Brooklyn and Dominic stood in the hallway like shadows turned solid, road-worn and still streaked with dust and tension. But they were real. They were back.
Alive.
I crashed into them like a bowling ball.
“Oomph…Alice…!” Brooklyn staggered under my weight as I hurled myself at her. Dominic, ever the shield, tried to catch us both, but we ended up collapsing backward onto the wall in a mess of limbs and laughter and the kind of relief that’s so sharp it borders on pain.

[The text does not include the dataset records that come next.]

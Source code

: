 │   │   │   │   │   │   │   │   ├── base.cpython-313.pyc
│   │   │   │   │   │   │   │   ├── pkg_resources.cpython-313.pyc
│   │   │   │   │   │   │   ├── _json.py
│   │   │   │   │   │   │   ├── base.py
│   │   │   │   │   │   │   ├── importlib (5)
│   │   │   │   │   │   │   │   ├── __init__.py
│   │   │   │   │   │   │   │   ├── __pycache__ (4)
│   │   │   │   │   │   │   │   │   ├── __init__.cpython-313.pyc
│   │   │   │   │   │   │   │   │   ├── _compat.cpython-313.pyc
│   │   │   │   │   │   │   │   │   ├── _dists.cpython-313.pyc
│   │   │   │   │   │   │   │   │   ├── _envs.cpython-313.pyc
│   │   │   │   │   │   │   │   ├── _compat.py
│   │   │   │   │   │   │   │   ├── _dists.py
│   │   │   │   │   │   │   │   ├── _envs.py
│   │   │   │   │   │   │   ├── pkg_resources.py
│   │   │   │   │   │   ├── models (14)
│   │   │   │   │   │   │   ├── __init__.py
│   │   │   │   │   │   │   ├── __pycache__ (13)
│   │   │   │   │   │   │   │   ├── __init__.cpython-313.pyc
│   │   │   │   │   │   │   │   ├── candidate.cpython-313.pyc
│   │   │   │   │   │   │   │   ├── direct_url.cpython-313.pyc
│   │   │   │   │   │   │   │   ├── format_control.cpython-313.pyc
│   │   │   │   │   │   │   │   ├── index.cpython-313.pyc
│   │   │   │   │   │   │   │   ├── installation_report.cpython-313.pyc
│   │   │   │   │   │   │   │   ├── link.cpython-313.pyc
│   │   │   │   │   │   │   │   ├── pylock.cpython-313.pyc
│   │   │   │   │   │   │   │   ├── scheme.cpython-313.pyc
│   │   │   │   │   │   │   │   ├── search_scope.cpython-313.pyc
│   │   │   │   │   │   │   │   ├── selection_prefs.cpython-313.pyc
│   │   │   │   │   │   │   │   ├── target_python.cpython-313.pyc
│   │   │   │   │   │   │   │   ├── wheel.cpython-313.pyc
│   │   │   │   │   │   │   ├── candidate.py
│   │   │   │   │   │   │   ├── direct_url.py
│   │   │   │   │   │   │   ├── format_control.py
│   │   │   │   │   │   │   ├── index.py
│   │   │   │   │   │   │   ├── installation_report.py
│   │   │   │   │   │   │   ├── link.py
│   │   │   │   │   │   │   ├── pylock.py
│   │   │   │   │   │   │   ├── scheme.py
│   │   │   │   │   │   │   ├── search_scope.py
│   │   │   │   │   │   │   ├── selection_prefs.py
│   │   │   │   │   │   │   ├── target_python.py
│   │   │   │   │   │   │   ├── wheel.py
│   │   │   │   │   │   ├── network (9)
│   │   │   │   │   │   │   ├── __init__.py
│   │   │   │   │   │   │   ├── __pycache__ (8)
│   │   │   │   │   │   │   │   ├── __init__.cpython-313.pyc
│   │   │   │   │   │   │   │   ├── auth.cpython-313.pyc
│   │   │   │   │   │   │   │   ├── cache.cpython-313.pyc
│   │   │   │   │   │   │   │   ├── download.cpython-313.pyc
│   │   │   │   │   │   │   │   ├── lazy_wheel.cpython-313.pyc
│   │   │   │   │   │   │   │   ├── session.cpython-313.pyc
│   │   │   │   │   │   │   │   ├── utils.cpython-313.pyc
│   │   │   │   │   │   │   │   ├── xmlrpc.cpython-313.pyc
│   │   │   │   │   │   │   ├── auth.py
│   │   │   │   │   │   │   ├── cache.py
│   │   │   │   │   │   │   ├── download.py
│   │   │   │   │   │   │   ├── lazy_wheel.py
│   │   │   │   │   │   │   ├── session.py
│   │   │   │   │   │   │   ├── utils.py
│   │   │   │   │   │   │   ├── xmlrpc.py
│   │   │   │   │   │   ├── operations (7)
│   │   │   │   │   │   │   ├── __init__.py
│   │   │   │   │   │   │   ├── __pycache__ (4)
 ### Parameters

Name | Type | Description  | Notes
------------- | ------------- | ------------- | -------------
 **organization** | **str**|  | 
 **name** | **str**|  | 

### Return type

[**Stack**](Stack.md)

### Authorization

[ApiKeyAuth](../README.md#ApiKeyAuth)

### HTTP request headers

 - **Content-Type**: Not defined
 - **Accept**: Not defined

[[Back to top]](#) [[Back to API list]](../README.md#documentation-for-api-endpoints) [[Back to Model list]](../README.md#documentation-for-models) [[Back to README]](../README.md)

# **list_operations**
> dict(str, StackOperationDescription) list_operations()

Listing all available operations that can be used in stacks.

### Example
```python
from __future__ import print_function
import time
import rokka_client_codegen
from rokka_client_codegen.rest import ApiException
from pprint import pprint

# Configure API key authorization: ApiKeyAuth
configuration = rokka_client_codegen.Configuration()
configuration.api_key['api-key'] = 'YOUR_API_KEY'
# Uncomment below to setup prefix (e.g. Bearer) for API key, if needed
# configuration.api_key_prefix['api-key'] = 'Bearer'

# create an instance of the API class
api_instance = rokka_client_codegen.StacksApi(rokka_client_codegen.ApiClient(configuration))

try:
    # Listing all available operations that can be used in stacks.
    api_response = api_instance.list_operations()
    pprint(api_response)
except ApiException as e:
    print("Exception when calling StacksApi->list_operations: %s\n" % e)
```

“You’re back! You’re back!” I cried, voice breaking halfway between sobs and hysteria. “Do you know how mad everyone’s been? I mean, I’m so glad you’re alive, but what the hell, Brooklyn?! Did you actually try to die again? Because I swear ifyou keep doing this, I’m putting you in a cage. A magical, talking cage. With glitter wallpaper and no privacy! A pink one!”
She blinked, wide-eyed, horrified at the picture I painted and still stunned, her mouth half-open.
“I love you, too,” she murmured, and that was all it took for another wave of emotion to knock loose in my chest. I was bawling in her arms. Ugly crying with snot and everything.
Dominic groaned beneath us, shifting to sit upright. “Gods, Alice, I think you cracked my rib.”
“I think I cracked three,” Brooklyn muttered, rubbing her side, but she was smiling, and that was everything.
Echo and Chester came tumbling into the room a moment later, the noise impossible to ignore.
“There you are!” Echo cried, her gaze darting between us. “What happened? We know the shaman helped you. Obviously…” she flicked a wrist at me and I glared at her. “What did you have to do? Did she make you give blood? Sacrifice something? Did she speak in riddles?”
“Slow down,” Dominic said, holding up a hand.
Brooklyn winced and sat straighter, pulling herself out from the dogpile. “It’s... complicated.”
“Oh, come on,” Chester grumbled. “We’ve had nothing but ‘complicated’ since this whole thing started. At least give us the CliffsNotes.”
Brooklyn rubbed her temple and looked at me. “You’re okay?”
I nodded, sobering slightly. “I think so. I mean... I feel weird, but not like... cursed-weird. Just tired. Hollow. Like something burned out and left room behind it.”
Echo gave a relieved sigh. “At least you don’t need to worry about demonic possession.” When we all gaped at her she shrugged. I can sense those.”
Then her expression darkened slightly. “Rowan hasn’t woken up yet. Still unconscious. He’s stable, but... unmoving.”
A shadow passed over Brooklyn’s face. “We’ll figure it out,” she said softly. “We have to. The shaman didn’t offer any clue about him.”
And then, like a switch had been flipped, she harrumphed to herself under her breath.
“Here,” she whispered, reaching into her back pocket. “I almost forgot. You’ll need these.”
She pulled something small and familiar from behind her and held it out to me.
My glasses.
I stared.
“The shaman gave these to you?” Unease started clawing at my insides.
“No,” Brooklyn looked at me strangely. “You left them on the front steps. You should be careful, one of us can step on them.”
Everything else, voices, light, warmth, it all blurred to nothing. I took them into shaking hands. Scratched, slightly bent. Just as I remembered.